Locke Lord QuickStudy: Too Much of a Good Thing: Congress Allows Increased Subchapter 5 Eligibility Level to Expire

Locke Lord LLP
June 27, 2024

Over the past few years, one of the universally celebrated success stories in the bankruptcy and restructuring world has been Subchapter V of the Bankruptcy Code. Created by the Small Business Reorganization Act of 2019 (the “SBRA”), Subchapter V provides a streamlined and (reasonably) economical pathway for the restructuring of a distressed but viable business. Assuming that the outstanding debts fall within a congressionally specified threshold, Subchapter V dramatically simplifies the pathway to a confirmed Chapter 11 plan. Debtors in a Subchapter V case need not file a disclosure statement, enjoy a more lenient plan confirmation process, and can make payments outside of the absolute priority rule. In short, a Subchapter V debtor can get to plan confirmation—the ultimate end point of a successful reorganization—in a quicker, simpler and cheaper manner than a typical Chapter 11 debtor.[1] Given these benefits, we might have reasonably expected Congress to expand the availability of Subchapter V relief. Without any clear legislative or policy justification, Congress has just done the opposite.

At the time of the SBRA’s enactment, the debt threshold for Subchapter V eligibility was relatively modest. Small business debtors with a debt threshold under $2,725,625 were eligible to pursue a reorganization under Subchapter V. Through the enactment of the CARES Act at the heart of the COVID-19 pandemic in 2020, Congress increased the debt eligibility limit to $7.5 million for all cases pending, commenced on, or commenced after March 27, 2020. The financial devastation caused by the pandemic drove lawmakers to provide more relief to small businesses. This increase was extended twice by two additional acts through June 21, 2024.[2]

While seemingly a modest increase, the change in the debt threshold dramatically expanded the number of stressed and distressed companies seeking Subchapter V relief. In 2023 alone, Subchapter V cases accounted for 44% of all chapter 11 filings—more than a quarter of which would have surpassed the lower debt limit.[3] Research also shows that debtors in Subchapter V cases are more likely to confirm a plan than those in chapter 11.[4] Put simply, the SBRA has worked marvelously well and very much as intended by Congress, and the increased debt limit has afforded an opportunity to efficiently reorganize to a larger number of small businesses.

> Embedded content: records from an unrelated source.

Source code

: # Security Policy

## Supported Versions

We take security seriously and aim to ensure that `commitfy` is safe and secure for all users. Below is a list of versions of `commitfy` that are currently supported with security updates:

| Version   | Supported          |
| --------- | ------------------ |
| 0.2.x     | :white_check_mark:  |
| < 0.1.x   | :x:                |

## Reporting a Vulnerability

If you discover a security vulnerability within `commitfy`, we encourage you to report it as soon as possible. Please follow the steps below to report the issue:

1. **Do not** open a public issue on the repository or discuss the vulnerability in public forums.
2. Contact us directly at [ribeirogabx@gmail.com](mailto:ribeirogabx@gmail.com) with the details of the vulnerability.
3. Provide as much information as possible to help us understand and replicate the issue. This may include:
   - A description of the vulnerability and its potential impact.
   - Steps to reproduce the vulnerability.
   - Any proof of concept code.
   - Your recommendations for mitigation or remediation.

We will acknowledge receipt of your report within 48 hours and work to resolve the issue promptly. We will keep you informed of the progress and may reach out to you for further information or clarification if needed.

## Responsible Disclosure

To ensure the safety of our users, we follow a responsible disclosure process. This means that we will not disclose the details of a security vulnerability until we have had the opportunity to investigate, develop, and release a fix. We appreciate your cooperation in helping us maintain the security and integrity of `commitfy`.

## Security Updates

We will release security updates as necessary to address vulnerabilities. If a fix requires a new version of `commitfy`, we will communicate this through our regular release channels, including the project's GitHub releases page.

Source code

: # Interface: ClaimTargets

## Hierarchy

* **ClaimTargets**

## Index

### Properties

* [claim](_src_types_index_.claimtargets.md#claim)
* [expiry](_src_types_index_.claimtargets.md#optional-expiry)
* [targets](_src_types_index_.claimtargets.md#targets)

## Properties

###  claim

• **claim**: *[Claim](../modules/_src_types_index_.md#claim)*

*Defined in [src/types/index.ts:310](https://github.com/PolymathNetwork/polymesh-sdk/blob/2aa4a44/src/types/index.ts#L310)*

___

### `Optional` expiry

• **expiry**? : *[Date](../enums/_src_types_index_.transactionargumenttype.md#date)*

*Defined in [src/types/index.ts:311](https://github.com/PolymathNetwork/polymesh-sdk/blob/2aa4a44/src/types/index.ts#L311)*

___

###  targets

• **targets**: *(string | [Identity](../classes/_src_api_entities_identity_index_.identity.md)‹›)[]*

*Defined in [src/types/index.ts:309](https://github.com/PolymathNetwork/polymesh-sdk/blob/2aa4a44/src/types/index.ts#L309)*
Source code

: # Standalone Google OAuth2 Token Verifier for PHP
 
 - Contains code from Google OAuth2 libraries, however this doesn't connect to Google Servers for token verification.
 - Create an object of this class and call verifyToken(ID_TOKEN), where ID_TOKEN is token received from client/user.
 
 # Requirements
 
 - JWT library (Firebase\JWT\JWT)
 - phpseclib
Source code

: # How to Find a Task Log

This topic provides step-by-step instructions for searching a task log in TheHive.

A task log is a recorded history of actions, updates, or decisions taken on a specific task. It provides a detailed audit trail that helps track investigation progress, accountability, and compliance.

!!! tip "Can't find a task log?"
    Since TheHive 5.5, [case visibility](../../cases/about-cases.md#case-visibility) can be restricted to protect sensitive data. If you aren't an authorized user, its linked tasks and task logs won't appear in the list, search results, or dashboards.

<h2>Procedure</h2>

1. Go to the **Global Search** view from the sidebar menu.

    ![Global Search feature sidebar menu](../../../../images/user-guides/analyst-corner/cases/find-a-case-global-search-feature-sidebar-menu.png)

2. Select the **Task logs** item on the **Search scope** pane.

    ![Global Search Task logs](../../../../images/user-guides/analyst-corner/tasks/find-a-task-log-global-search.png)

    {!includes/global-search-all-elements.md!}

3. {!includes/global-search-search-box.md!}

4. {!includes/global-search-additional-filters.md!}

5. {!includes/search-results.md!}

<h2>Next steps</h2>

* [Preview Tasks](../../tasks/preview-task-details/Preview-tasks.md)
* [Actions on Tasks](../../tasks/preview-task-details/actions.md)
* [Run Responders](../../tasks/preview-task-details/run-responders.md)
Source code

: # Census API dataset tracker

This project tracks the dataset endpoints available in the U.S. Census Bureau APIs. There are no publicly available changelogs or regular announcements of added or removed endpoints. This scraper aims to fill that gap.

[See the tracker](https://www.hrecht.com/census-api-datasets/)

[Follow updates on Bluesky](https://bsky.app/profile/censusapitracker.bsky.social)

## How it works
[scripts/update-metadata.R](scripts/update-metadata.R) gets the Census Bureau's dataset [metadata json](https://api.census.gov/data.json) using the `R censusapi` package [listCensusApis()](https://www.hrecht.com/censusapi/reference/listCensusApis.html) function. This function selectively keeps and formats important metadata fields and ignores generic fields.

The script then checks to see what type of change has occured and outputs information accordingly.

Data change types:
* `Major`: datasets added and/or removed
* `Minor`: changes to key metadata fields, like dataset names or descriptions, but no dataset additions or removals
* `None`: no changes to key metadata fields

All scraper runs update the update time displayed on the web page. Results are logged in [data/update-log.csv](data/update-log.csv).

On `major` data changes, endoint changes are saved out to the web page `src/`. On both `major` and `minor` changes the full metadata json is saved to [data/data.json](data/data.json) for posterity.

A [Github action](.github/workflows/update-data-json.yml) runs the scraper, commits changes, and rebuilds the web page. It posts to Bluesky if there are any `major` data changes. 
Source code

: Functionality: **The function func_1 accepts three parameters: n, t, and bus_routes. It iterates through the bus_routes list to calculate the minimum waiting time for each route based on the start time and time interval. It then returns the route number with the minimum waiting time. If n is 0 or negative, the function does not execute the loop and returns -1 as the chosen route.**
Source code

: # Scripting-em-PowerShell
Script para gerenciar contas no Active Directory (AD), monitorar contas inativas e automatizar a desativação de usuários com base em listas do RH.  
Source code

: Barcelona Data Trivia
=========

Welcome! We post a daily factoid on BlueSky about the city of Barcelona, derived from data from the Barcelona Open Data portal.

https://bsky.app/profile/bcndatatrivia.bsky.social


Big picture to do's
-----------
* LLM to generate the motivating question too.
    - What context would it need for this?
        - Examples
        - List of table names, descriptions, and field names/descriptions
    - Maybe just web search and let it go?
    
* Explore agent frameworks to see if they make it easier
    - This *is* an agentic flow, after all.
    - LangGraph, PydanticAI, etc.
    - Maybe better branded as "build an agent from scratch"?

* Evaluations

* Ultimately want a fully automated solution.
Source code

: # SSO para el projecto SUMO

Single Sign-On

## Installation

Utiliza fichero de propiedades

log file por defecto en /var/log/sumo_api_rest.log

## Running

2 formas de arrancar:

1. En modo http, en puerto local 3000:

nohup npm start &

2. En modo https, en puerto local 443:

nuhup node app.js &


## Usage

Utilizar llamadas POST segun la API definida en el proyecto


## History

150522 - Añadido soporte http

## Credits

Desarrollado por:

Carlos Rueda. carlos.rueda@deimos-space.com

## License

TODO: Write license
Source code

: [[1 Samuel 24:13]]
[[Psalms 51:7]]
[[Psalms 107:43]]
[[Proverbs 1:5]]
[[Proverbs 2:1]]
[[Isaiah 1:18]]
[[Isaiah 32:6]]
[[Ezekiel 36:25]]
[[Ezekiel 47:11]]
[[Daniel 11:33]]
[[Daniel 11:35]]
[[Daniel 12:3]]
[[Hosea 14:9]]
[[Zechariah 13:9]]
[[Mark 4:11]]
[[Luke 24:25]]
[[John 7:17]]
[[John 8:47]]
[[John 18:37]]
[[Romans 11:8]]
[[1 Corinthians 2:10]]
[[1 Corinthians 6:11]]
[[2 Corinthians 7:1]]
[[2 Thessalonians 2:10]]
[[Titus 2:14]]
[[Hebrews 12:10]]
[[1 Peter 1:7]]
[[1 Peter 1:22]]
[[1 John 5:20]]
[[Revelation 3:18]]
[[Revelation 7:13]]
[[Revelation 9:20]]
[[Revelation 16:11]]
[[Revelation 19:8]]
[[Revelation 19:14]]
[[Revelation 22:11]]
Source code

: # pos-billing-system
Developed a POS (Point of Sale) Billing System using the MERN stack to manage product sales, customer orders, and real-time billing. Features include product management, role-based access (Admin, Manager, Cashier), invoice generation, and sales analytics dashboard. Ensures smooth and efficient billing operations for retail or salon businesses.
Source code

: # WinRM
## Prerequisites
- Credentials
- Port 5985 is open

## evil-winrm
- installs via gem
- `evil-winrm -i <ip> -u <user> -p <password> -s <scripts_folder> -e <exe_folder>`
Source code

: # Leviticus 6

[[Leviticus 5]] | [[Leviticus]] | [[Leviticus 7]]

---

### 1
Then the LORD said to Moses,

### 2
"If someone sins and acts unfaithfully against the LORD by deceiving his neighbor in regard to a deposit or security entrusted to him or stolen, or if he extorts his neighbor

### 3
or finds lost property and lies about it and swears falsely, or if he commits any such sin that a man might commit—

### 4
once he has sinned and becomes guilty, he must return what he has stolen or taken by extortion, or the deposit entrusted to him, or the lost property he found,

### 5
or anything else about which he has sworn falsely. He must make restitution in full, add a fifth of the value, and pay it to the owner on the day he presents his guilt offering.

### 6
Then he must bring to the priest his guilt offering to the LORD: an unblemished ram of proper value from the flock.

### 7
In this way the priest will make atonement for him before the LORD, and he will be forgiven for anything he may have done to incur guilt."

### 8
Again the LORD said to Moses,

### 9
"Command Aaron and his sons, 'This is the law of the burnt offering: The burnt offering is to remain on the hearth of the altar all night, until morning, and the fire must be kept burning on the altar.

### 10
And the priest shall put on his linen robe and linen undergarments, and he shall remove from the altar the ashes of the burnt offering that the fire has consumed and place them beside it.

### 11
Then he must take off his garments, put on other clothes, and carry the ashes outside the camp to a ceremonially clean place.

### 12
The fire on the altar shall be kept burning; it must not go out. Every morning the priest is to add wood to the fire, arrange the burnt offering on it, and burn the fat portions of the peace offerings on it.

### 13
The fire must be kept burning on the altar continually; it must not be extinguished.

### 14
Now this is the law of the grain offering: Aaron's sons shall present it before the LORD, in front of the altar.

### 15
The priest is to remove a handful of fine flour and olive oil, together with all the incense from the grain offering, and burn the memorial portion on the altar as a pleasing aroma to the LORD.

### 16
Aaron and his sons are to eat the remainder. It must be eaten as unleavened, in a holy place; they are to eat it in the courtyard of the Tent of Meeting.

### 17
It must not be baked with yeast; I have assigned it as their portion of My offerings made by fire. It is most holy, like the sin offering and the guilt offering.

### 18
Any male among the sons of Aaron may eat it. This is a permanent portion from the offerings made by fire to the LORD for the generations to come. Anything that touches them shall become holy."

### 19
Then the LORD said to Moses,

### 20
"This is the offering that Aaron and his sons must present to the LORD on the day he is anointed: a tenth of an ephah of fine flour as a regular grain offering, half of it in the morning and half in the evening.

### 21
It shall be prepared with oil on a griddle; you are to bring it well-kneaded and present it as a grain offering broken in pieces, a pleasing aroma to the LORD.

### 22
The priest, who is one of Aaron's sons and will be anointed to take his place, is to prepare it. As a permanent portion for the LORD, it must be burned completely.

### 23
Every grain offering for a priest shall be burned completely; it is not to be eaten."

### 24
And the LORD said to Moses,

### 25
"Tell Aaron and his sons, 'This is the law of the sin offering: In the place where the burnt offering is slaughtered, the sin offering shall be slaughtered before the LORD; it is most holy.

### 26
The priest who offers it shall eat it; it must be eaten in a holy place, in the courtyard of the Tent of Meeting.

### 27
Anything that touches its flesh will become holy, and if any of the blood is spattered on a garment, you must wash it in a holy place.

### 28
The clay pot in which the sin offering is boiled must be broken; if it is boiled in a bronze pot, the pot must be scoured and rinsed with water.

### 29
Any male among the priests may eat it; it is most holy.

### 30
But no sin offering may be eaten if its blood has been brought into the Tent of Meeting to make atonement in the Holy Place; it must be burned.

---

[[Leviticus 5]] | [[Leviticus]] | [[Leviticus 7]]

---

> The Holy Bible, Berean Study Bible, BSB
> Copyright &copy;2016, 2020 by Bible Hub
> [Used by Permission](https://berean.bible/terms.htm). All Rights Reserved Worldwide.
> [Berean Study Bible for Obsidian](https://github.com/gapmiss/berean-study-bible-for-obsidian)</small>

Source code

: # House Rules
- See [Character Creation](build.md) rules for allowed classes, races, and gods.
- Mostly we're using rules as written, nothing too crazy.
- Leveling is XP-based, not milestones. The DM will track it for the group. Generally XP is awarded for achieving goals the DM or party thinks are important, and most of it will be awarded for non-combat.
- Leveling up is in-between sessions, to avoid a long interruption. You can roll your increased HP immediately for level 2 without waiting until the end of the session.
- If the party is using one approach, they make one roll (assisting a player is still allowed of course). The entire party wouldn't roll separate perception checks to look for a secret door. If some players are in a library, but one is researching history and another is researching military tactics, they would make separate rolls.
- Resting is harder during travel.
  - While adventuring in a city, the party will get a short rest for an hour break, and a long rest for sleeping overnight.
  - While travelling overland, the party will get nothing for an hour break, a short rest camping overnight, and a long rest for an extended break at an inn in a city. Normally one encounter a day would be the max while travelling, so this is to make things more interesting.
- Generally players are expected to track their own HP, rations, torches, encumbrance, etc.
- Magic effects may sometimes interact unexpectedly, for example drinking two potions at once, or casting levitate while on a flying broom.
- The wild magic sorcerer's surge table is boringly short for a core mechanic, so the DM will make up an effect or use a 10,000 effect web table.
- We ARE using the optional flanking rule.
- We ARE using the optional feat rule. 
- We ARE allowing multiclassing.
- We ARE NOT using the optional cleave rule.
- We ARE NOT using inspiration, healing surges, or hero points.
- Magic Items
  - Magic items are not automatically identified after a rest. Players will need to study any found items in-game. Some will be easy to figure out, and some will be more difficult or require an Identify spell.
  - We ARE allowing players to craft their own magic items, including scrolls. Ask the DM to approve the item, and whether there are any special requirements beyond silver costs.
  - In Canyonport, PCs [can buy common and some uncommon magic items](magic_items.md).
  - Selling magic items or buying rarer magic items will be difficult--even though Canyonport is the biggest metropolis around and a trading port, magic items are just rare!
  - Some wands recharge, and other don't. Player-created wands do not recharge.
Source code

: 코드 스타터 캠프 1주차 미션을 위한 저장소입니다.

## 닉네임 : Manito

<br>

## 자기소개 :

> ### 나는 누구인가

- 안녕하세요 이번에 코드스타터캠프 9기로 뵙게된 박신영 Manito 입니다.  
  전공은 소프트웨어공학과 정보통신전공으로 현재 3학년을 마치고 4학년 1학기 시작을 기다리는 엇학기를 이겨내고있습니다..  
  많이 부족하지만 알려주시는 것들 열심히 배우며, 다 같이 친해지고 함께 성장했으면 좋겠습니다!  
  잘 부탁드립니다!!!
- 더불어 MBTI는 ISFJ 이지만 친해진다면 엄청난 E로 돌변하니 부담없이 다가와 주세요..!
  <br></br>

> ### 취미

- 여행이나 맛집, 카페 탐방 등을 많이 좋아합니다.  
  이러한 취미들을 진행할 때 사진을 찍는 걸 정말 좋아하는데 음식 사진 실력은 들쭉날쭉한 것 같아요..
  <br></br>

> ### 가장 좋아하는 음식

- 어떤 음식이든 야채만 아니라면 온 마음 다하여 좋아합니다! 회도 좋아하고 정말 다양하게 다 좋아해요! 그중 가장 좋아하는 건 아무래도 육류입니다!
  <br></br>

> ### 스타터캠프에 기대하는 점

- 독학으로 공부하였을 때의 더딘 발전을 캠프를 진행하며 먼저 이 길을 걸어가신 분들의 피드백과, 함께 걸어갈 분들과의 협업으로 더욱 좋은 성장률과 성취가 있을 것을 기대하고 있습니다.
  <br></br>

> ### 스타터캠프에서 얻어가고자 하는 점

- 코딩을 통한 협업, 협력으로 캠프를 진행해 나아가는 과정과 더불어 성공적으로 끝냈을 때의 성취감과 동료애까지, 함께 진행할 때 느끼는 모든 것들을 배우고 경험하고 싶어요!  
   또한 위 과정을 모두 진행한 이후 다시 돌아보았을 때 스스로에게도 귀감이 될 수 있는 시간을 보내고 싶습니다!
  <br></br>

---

On April 17, 2024, the Bankruptcy Threshold Adjustment Extension Act, which would have further extended the debt limit increase through June 21, 2026, was introduced to the Senate. But a hold was placed on the bill, and the increased debt limit expired on June 21, 2024. As a result, those companies wishing to pursue a Subchapter V reorganization are no longer eligible for this relief if their aggregate debts exceeding the lower threshold established in 2019 when the SRBA was enacted. As adjusted pursuant to 11 U.S.C. § 104, this means Subchapter V debtors today cannot have debt in excess of $3,024,725.

No substantive reason or justification was provided for either the hold or the resulting lapse of the higher threshold. Bankruptcy professionals and judges alike are urging Congress for an increased debt limit to be permanent[5] and intend to resurface the blocked bill.[6] The sunset will certainly slow down business bankruptcy filings and could even cause disaster for small business debtors unless—or until—Congress takes a lasting stance on the Subchapter V debt limit.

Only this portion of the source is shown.